*Aim of the task*.
Lines from the listing that hold the string "failures" are what you should return.

*Input records*.
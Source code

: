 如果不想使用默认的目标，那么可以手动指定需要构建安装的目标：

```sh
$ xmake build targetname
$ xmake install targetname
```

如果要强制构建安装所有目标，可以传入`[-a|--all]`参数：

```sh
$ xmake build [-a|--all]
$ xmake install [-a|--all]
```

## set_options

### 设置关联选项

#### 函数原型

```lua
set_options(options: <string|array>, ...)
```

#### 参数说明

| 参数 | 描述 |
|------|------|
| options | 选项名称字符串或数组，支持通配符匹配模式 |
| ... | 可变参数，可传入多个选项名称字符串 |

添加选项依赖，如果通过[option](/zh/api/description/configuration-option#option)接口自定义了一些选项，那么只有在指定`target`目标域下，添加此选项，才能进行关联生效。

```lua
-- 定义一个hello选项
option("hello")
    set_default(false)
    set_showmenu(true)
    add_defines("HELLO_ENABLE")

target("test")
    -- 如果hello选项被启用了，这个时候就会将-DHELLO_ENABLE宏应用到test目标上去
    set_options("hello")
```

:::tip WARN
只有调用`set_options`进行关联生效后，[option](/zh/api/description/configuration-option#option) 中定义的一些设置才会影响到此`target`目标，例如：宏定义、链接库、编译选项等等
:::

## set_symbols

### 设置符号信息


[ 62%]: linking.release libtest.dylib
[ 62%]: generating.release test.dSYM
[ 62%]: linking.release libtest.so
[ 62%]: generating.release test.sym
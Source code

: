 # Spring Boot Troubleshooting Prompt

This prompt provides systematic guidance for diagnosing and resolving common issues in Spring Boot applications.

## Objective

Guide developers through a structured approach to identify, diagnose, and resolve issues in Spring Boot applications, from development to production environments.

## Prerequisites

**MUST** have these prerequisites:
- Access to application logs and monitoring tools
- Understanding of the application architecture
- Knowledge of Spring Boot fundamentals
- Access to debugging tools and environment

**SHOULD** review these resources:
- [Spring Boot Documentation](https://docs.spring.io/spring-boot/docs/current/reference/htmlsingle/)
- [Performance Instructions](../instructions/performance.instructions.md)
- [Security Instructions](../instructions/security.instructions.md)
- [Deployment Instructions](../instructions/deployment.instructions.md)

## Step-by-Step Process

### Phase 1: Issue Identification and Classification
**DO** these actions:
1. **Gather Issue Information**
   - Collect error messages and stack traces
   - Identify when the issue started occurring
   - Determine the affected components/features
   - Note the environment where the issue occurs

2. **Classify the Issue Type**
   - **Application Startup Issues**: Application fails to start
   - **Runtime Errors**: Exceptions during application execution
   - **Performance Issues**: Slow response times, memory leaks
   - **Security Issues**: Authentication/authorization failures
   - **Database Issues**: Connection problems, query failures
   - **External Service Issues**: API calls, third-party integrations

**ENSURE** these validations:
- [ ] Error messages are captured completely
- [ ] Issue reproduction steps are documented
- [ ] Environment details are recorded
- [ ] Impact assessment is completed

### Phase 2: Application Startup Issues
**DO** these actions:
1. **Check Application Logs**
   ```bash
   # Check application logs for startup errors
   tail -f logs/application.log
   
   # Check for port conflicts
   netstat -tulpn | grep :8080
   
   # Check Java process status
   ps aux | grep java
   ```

*Exercise answer*.
   - **Security Issues**: Authentication/authorization failures
   - **Database Issues**: Connection problems, query failures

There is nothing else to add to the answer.